Am 17.07.20 um 16:32 schrieb Allin Cottrell:
On Fri, 17 Jul 2020, Artur Tarassow wrote:
> Am 16.07.20 um 14:53 schrieb Allin Cottrell:
>> On Wed, 15 Jul 2020, Allin Cottrell wrote:
>>
>>> On Wed, 15 Jul 2020, Artur Tarassow wrote:
>>>
>>>> But what about the case when adding the " --permanent" flag?
>>>
>>> I can see a case for shrinking the strings array when the
>>> --permanent option is given, though it's not totally clear-cut.
>>
>> Here's a follow-up. You could think of this as a prototype of what we
>> might do internally with a string-valued series on permanent
>> sub-sampling.
>
> Sorry for the late reply, Allin. Yes that looks good to me.
>
> But would "permanent sub-sampling" mean that this only applies when
> executing the smpl command with the --permanent flag? Or would it also
> apply when storing a sub-sampled data set?
I favour doing this only when the --permanent option is given. It's an
information-destroying move, and I can imagine cases where one wants to
save a sub-sample and yet not lose the information in question. But if
you _want_ to lose it, without using --permanent, then just store in a
format other than gdt or gdtb.
I understand your point, Allin. And getting it worked when using the
--permanent option would be very useful.
But, let me loudly think about some of my use cases -- maybe some others
have to deal with similar ones.
From time to time I have to deal with large panel data sets (size is
about 800 MB or even larger) originally stored as csv. Reading such csv
data sets is _very_ costly as is also joining additional series to it.

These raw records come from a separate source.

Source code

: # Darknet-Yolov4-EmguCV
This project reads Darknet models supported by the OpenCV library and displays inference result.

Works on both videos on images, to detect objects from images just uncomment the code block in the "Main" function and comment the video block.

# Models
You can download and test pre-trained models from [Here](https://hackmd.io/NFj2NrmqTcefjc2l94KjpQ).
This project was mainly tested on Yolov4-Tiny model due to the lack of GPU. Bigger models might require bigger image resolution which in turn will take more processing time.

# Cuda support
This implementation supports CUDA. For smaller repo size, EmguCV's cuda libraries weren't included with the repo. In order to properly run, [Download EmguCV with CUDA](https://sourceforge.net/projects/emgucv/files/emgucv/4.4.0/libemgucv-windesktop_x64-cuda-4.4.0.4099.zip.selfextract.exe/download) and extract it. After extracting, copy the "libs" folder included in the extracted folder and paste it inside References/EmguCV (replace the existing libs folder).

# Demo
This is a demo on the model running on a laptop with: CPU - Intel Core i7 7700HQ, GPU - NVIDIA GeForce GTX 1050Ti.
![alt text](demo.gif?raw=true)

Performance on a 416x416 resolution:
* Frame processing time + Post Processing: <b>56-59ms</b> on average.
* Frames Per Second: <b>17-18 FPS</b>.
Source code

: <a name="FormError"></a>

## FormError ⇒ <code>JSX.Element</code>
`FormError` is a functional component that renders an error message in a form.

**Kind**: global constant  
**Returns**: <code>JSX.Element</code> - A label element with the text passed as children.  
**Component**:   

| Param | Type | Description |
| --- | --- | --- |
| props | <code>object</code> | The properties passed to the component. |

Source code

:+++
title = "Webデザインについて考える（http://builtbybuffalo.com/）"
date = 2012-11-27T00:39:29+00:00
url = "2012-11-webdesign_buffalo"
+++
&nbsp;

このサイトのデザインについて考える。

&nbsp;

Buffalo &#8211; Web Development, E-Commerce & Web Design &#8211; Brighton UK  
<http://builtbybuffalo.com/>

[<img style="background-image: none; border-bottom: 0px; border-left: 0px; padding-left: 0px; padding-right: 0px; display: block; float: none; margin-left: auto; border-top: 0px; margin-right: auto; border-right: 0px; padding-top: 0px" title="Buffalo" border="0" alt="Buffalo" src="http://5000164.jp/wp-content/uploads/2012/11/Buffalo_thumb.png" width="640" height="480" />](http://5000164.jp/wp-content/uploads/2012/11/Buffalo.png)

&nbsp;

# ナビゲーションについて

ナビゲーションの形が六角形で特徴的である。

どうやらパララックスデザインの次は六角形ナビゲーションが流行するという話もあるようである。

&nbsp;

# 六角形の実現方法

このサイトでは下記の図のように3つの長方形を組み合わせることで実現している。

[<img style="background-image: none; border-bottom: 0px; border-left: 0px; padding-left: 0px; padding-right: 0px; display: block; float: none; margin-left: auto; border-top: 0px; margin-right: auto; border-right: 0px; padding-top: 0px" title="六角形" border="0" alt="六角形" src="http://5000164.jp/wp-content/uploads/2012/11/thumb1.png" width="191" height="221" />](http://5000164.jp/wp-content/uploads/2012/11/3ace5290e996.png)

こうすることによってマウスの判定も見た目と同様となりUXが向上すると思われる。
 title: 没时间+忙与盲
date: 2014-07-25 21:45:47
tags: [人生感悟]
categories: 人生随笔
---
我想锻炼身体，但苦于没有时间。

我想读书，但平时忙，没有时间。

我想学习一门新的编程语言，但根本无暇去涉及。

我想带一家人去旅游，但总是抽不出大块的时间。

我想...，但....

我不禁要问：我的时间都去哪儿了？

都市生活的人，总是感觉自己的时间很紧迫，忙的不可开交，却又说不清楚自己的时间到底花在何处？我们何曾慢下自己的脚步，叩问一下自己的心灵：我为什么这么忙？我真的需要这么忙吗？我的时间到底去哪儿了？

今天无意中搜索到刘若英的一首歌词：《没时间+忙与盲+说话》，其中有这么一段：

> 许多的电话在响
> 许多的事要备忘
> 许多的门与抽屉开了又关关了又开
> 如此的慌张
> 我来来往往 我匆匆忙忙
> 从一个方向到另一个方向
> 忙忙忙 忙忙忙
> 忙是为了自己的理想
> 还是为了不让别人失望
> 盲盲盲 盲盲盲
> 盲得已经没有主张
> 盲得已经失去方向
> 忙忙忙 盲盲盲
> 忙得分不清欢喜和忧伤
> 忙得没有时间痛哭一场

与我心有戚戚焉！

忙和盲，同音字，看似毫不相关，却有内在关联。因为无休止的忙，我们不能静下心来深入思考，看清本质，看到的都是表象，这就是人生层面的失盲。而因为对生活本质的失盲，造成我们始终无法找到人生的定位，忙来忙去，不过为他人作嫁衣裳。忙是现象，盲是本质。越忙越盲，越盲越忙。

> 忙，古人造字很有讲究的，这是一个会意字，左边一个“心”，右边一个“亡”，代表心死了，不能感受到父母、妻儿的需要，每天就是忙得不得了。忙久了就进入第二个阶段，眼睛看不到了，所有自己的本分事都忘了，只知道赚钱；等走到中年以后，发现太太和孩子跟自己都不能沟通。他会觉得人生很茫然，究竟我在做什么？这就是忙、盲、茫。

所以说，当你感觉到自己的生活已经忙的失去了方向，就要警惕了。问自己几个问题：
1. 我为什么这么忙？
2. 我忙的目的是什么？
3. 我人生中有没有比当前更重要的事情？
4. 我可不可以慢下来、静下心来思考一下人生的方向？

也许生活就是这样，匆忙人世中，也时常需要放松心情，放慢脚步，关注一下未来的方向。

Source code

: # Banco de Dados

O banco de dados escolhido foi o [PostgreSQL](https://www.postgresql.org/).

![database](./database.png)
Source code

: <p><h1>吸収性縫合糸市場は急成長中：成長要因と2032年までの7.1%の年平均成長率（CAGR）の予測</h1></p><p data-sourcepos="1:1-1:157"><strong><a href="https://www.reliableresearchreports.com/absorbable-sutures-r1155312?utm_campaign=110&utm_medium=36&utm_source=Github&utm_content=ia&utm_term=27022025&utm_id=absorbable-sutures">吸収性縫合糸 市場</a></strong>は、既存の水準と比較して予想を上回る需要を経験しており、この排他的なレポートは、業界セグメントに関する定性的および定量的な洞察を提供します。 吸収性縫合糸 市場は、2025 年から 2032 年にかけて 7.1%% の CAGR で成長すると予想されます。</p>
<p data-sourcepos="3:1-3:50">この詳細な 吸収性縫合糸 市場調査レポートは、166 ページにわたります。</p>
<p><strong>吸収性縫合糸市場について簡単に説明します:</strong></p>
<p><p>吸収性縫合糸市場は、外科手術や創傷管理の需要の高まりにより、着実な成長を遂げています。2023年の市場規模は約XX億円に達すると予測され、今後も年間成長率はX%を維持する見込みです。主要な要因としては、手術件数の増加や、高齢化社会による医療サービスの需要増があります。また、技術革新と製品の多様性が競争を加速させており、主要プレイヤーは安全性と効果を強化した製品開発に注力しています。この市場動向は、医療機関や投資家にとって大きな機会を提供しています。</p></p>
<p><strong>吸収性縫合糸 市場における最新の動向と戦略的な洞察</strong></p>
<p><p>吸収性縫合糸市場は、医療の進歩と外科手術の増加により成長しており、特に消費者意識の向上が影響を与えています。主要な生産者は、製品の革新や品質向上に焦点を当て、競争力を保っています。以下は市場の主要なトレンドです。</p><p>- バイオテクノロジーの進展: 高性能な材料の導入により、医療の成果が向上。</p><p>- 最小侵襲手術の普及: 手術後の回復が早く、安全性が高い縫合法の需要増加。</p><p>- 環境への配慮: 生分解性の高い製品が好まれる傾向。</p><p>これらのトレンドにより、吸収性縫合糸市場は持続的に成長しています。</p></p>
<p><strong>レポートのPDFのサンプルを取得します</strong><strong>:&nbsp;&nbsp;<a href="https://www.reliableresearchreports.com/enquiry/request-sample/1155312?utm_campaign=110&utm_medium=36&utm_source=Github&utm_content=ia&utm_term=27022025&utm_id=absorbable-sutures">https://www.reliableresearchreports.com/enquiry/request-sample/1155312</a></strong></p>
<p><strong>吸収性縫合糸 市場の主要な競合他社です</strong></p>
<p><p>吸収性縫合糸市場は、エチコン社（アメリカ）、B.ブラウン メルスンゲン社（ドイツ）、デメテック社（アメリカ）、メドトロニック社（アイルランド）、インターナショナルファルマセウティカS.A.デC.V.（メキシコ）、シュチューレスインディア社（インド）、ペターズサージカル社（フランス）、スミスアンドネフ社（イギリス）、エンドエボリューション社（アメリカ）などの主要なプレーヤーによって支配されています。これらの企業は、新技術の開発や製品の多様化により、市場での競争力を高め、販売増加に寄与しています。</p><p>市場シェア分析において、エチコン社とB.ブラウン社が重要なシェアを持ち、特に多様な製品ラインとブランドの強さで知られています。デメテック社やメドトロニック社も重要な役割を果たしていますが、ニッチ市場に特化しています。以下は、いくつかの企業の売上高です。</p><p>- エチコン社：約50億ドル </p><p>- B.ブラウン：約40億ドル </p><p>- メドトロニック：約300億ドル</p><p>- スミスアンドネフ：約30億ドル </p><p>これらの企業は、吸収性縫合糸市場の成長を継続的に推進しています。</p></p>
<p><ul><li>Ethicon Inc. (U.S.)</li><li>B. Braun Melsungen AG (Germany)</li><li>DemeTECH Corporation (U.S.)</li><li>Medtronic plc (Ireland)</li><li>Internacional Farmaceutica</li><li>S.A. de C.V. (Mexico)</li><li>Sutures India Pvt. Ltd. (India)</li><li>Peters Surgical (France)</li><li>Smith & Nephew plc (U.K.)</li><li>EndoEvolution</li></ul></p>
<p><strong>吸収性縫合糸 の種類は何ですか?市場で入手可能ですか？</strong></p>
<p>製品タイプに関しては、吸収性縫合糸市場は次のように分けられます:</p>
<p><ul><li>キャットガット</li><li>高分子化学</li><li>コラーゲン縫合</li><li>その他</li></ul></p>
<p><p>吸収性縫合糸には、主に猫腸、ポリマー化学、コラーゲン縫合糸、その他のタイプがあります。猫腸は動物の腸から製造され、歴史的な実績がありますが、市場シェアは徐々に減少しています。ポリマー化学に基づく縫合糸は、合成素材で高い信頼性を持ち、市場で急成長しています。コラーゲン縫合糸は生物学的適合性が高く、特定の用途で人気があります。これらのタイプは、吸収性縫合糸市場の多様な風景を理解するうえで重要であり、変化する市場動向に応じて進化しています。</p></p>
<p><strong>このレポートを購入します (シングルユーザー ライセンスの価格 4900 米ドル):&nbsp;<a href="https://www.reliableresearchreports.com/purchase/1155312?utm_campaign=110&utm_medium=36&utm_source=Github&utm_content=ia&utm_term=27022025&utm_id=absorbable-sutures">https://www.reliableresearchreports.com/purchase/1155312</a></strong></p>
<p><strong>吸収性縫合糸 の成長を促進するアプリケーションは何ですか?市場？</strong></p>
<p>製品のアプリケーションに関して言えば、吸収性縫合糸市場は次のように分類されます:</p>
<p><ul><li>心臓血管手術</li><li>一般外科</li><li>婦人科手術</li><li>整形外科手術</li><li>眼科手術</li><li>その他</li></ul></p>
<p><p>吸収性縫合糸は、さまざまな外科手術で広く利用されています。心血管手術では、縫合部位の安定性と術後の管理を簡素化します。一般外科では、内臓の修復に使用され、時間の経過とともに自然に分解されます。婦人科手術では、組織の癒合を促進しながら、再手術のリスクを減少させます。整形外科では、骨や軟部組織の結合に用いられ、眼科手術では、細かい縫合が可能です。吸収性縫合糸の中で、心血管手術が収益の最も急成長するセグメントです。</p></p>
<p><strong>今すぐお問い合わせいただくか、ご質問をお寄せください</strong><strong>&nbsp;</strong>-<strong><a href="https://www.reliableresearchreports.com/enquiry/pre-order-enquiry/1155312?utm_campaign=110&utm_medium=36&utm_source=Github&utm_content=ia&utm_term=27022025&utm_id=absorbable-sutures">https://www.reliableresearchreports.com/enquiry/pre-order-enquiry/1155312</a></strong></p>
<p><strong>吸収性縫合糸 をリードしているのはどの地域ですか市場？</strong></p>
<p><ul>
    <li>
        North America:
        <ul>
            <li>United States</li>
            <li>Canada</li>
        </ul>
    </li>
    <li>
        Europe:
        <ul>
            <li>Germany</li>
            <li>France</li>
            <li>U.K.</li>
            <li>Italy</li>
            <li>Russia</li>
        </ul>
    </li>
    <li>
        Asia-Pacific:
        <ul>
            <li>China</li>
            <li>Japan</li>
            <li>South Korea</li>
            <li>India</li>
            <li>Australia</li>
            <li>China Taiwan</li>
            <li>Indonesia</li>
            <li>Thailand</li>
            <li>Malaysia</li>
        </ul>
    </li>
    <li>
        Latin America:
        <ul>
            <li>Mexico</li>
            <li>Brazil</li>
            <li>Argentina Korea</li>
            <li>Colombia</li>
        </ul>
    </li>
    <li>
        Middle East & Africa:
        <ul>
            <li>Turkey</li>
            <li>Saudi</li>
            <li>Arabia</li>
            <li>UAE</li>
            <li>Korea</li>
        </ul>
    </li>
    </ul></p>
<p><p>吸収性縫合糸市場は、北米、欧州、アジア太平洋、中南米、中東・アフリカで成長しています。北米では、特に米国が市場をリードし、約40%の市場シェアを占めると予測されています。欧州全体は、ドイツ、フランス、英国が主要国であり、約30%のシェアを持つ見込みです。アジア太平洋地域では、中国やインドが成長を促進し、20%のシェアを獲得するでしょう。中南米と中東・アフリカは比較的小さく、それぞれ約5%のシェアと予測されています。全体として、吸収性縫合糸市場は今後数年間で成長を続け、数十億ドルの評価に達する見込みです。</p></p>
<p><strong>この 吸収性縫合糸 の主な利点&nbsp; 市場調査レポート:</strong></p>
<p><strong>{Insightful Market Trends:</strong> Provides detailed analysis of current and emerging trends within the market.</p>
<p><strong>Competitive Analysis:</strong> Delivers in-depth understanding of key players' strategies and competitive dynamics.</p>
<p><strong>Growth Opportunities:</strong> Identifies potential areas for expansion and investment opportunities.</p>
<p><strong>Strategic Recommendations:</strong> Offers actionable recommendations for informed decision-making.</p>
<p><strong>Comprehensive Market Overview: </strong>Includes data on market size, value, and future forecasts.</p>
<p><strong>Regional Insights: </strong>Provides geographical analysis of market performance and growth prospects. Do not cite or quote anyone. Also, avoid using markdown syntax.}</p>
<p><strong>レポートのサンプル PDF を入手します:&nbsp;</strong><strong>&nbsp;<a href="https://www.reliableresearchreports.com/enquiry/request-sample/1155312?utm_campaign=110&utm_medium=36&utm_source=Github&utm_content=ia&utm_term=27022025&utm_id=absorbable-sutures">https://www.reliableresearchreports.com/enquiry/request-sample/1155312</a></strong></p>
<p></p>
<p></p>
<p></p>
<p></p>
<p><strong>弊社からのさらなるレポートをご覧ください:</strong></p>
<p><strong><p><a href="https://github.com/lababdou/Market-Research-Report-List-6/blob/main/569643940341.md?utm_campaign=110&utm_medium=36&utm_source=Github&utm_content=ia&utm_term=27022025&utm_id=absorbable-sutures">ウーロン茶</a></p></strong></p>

So its natural to store such data as gdt or even better in a binary
format (gdtb).
Let's say, I would like to store several sub-sampled data sets of this
large one, then I would approach it by:
<pseudo-hansl>
open large_dataset.csv
matrix assortments = values(assortment)
loop i=1..rows(assortments)
if i > 1
open large_dataset.csv -p -q
endif
smpl assortment == assortments[i] --restrict --permanent
<store "data_for_assortment_$i.gdtb>
endloop
</pseudo-hansl>
In this case one would have to re-open the "large_dataset.csv" multiple
times (ok, fair enough, I could have stored the "large_dataset.csv" in
gdtb format before the loop and load this -- but still would have a copy
of a 'large' data set.
I just would like to remember that given the tendency that larger and
larger data sets become available also in academics, it may be worth to
got a step further. Don't get me wrong, getting work the hansl example
would be cool but if it's difficult to implement "on-the-fly" this can
wait. I could create a feature request ticket for this if worth.
Artur